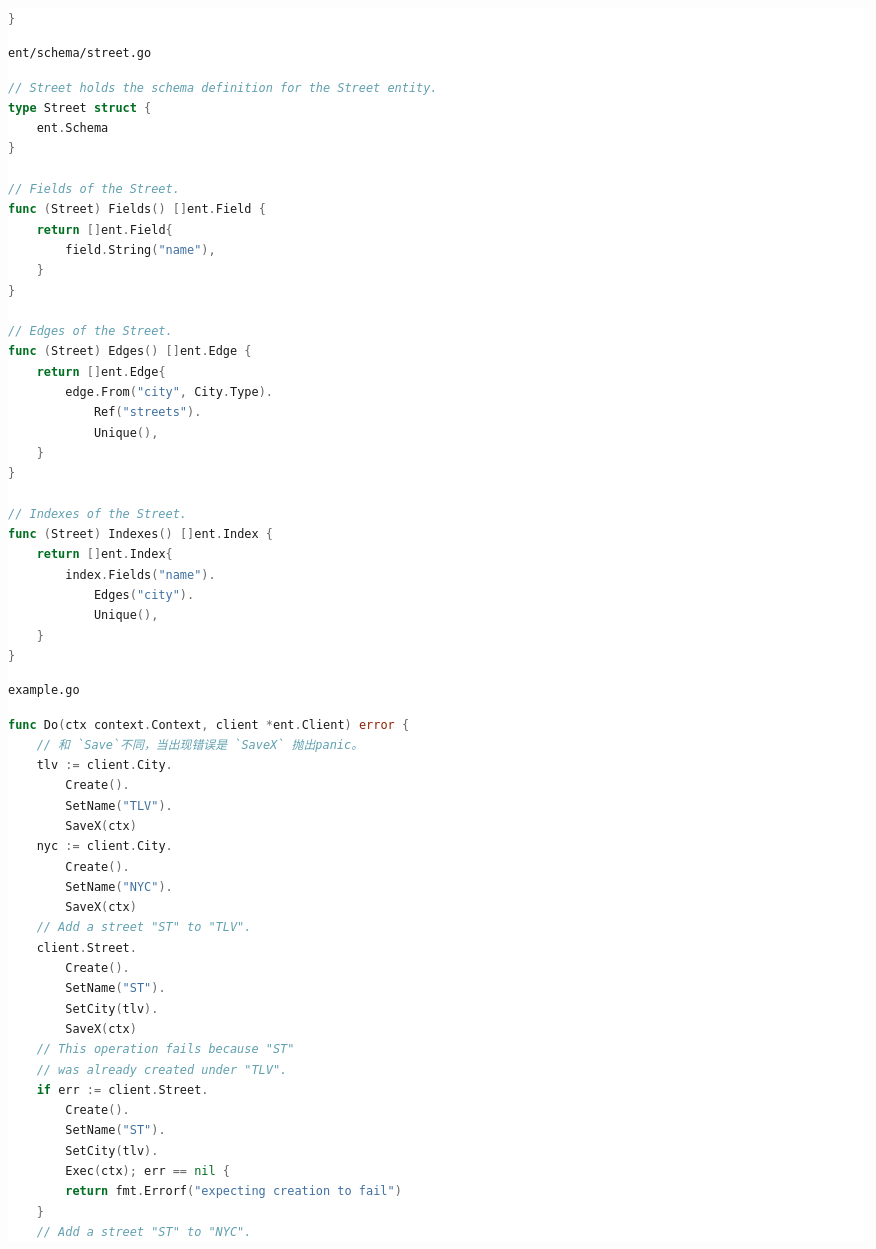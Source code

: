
 ```go
}
```

`ent/schema/street.go`
```go
// Street holds the schema definition for the Street entity.
type Street struct {
    ent.Schema
}

// Fields of the Street.
func (Street) Fields() []ent.Field {
    return []ent.Field{
        field.String("name"),
    }
}

// Edges of the Street.
func (Street) Edges() []ent.Edge {
    return []ent.Edge{
        edge.From("city", City.Type).
            Ref("streets").
            Unique(),
    }
}

// Indexes of the Street.
func (Street) Indexes() []ent.Index {
    return []ent.Index{
        index.Fields("name").
            Edges("city").
            Unique(),
    }
}
```

`example.go`
```go
func Do(ctx context.Context, client *ent.Client) error {
    // 和 `Save`不同，当出现错误是 `SaveX` 抛出panic。
    tlv := client.City.
        Create().
        SetName("TLV").
        SaveX(ctx)
    nyc := client.City.
        Create().
        SetName("NYC").
        SaveX(ctx)
    // Add a street "ST" to "TLV".
    client.Street.
        Create().
        SetName("ST").
        SetCity(tlv).
        SaveX(ctx)
    // This operation fails because "ST"
    // was already created under "TLV".
    if err := client.Street.
        Create().
        SetName("ST").
        SetCity(tlv).
        Exec(ctx); err == nil {
        return fmt.Errorf("expecting creation to fail")
    }
    // Add a street "ST" to "NYC".
```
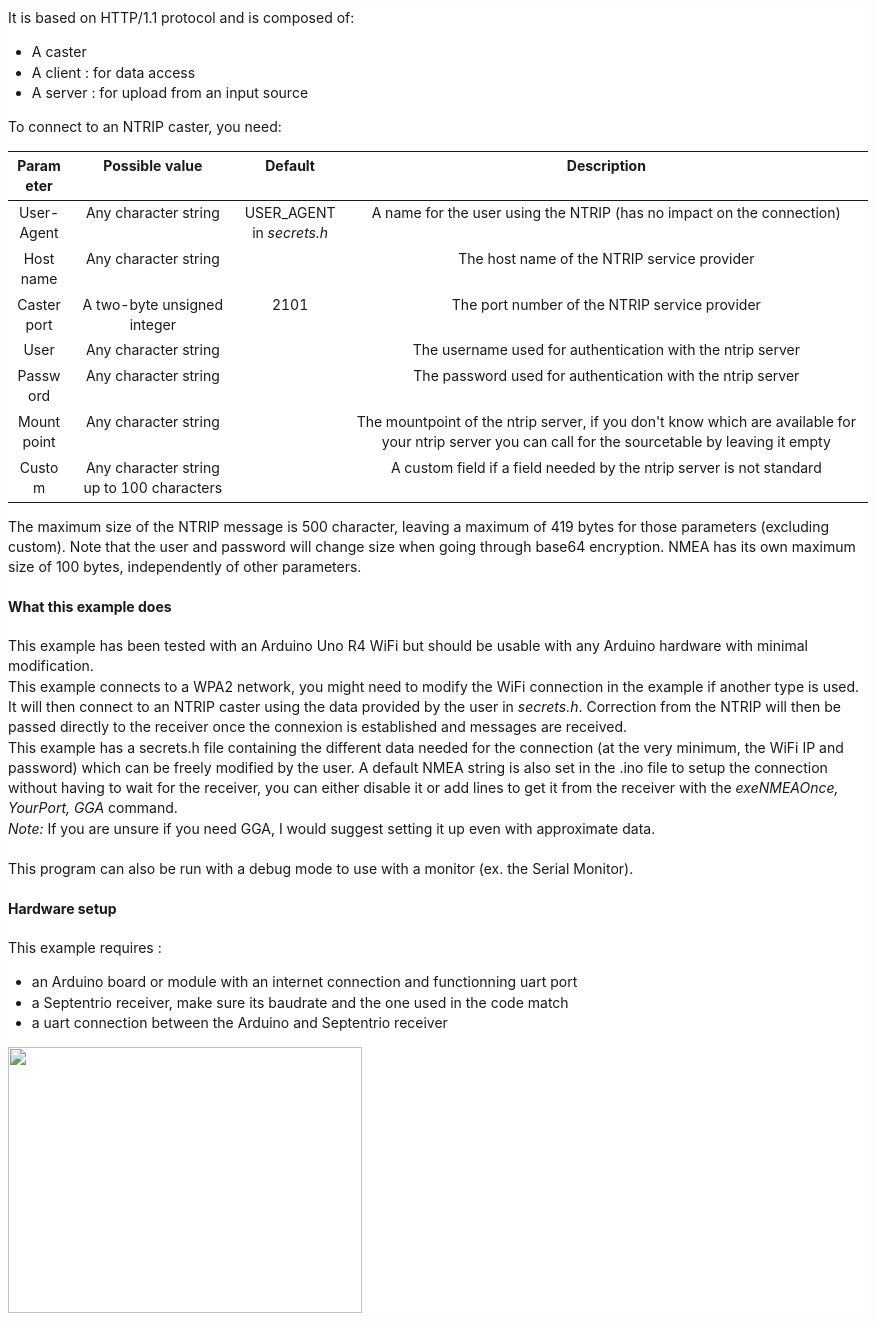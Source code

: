 It is based on HTTP/1.1 protocol and is composed of:
* A caster 
* A client : for data access
* A server : for upload from an input source

To connect to an NTRIP caster, you need:

|    Parameter    | Possible value | Default | Description |
|      :-:        |       :-:      |   :-:   |     :-:     |
|    User-Agent   | Any character string | USER_AGENT in *secrets.h*| A name for the user using the NTRIP (has no impact on the connection) |
| Host name | Any character string |  | The host name of the NTRIP service provider | 
| Caster port | A two-byte unsigned integer | 2101 | The port number of the NTRIP service provider |
| User | Any character string |  | The username used for authentication with the ntrip server |
| Password | Any character string |  | The password used for authentication with the ntrip server |
| Mountpoint | Any character string |  | The mountpoint of the ntrip server, if you don't know which are available for your ntrip server you can call for the sourcetable by leaving it empty|
| Custom | Any character string up to 100 characters |  | A custom field if a field needed by the ntrip server is not standard |
The maximum size of the NTRIP message is 500 character, leaving a maximum of 419 bytes for those parameters (excluding custom). Note that the user and password will change size when going through base64 encryption.
NMEA has its own maximum size of 100 bytes, independently of other parameters.

#### What this example does 

This example has been tested with an Arduino Uno R4 WiFi but should be usable with any Arduino hardware with minimal modification. <br> 
This example connects to a WPA2 network, you might need to modify the WiFi connection in the example if another type is used. It will then connect to an NTRIP caster using the data provided by the user in *secrets.h*. Correction from the NTRIP will then be passed directly to the receiver once the connexion is established and messages are received. <br>
This example has a secrets.h file containing the different data needed for the connection (at the very minimum, the WiFi IP and password) which can be freely modified by the user. A default NMEA string is also set in the .ino file to setup the connection without having to wait for the receiver, you can either disable it or add lines to get it from the receiver with the *exeNMEAOnce, YourPort, GGA* command. <br>
*Note:* If you are unsure if you need GGA, I would suggest setting it up even with approximate data. <br>
<br>
This program can also be run with a debug mode to use with a monitor (ex. the Serial Monitor).

#### Hardware setup

This example requires : 
* an Arduino board or module with an internet connection and functionning uart port
* a Septentrio receiver, make sure its baudrate and the one used in the code match
* a uart connection between the Arduino and Septentrio receiver 
<img align=center src="https://github.com/septentrio-gnss/Septentrio_Arduino_library/blob/main/images/hardware_setup.jpg" width=354 height=266/>
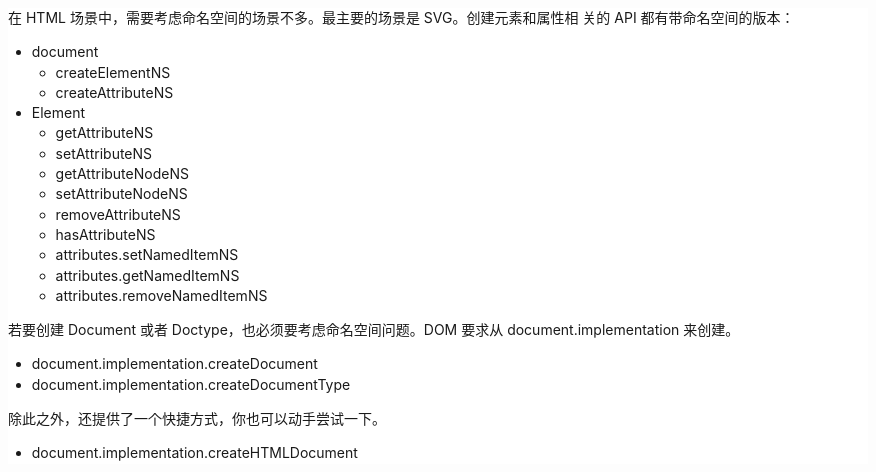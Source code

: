 在 HTML 场景中，需要考虑命名空间的场景不多。最主要的场景是 SVG。创建元素和属性相
关的 API 都有带命名空间的版本：

- document
  - createElementNS
  - createAttributeNS
- Element
  - getAttributeNS
  - setAttributeNS
  - getAttributeNodeNS
  - setAttributeNodeNS
  - removeAttributeNS
  - hasAttributeNS
  - attributes.setNamedItemNS
  - attributes.getNamedItemNS
  - attributes.removeNamedItemNS

若要创建 Document 或者 Doctype，也必须要考虑命名空间问题。DOM 要求从
document.implementation 来创建。

- document.implementation.createDocument
- document.implementation.createDocumentType

除此之外，还提供了一个快捷方式，你也可以动手尝试一下。

- document.implementation.createHTMLDocument
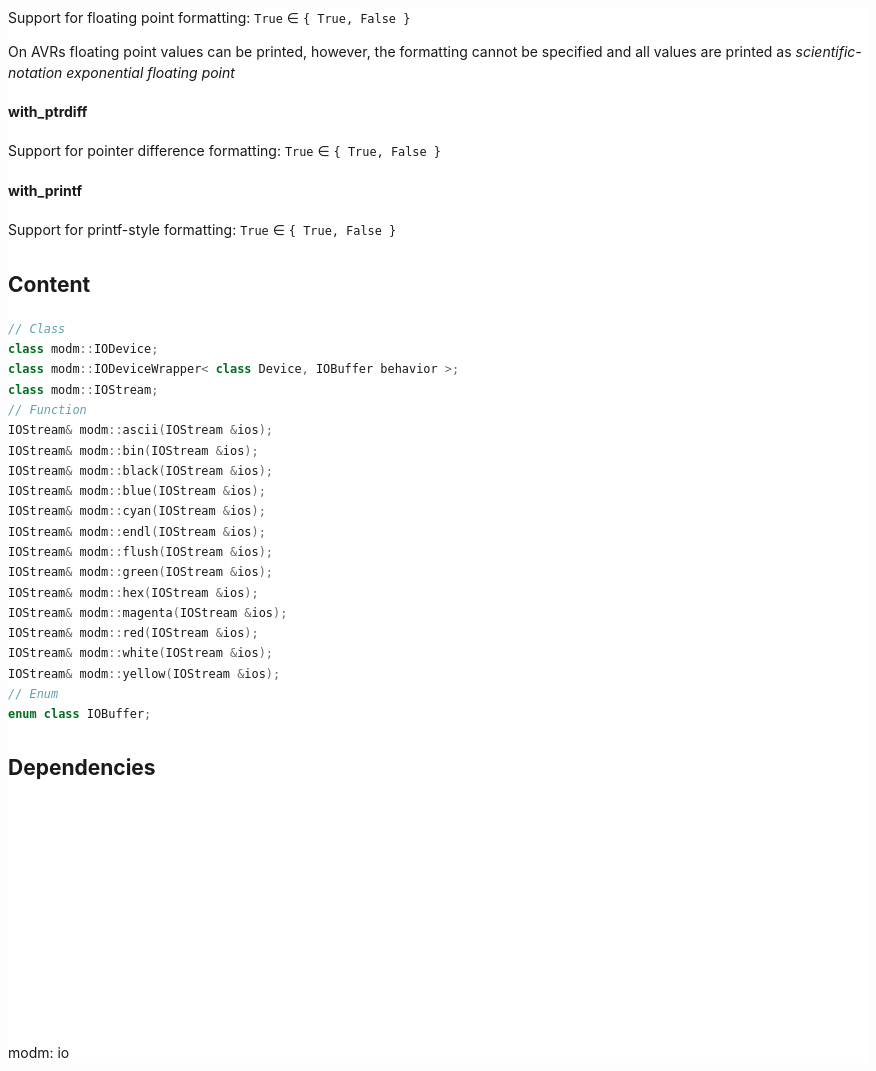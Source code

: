 Support for floating point formatting: `True` ∈ `{ True, False }`

On AVRs floating point values can be printed, however, the formatting cannot be
specified and all values are printed as *scientific-notation exponential floating point*
#### with_ptrdiff

Support for pointer difference formatting: `True` ∈ `{ True, False }`


#### with_printf

Support for printf-style formatting: `True` ∈ `{ True, False }`


## Content

```cpp
// Class
class modm::IODevice;
class modm::IODeviceWrapper< class Device, IOBuffer behavior >;
class modm::IOStream;
// Function
IOStream& modm::ascii(IOStream &ios);
IOStream& modm::bin(IOStream &ios);
IOStream& modm::black(IOStream &ios);
IOStream& modm::blue(IOStream &ios);
IOStream& modm::cyan(IOStream &ios);
IOStream& modm::endl(IOStream &ios);
IOStream& modm::flush(IOStream &ios);
IOStream& modm::green(IOStream &ios);
IOStream& modm::hex(IOStream &ios);
IOStream& modm::magenta(IOStream &ios);
IOStream& modm::red(IOStream &ios);
IOStream& modm::white(IOStream &ios);
IOStream& modm::yellow(IOStream &ios);
// Enum
enum class IOBuffer;
```
## Dependencies

<?xml version="1.0" encoding="UTF-8" standalone="no"?>
<!DOCTYPE svg PUBLIC "-//W3C//DTD SVG 1.1//EN"
 "http://www.w3.org/Graphics/SVG/1.1/DTD/svg11.dtd">


<svg width="864pt" height="224pt"
 viewBox="0.00 0.00 863.50 224.00" xmlns="http://www.w3.org/2000/svg" xmlns:xlink="http://www.w3.org/1999/xlink">
<g id="graph0" class="graph" transform="scale(1 1) rotate(0) translate(4 220)">
<title>modm:io</title>
<polygon fill="#ffffff" stroke="transparent" points="-4,4 -4,-220 859.5,-220 859.5,4 -4,4"/>

<g id="node1" class="node">
<title>modm_io</title>
<polygon fill="#d3d3d3" stroke="#000000" stroke-width="2" points="505.5,-127 440.5,-127 440.5,-89 505.5,-89 505.5,-127"/>
<text text-anchor="middle" x="473" y="-111.8" font-family="Times,serif" font-size="14.00" fill="#000000">modm:</text>
<text text-anchor="middle" x="473" y="-96.8" font-family="Times,serif" font-size="14.00" fill="#000000">io</text>
</g>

Aim of the task
Whenever the word "service" appears in a line of the listing, report that line.

Solved problem
| Host name | Any character string |  | The host name of the NTRIP service provider | 
| Caster port | A two-byte unsigned integer | 2101 | The port number of the NTRIP service provider |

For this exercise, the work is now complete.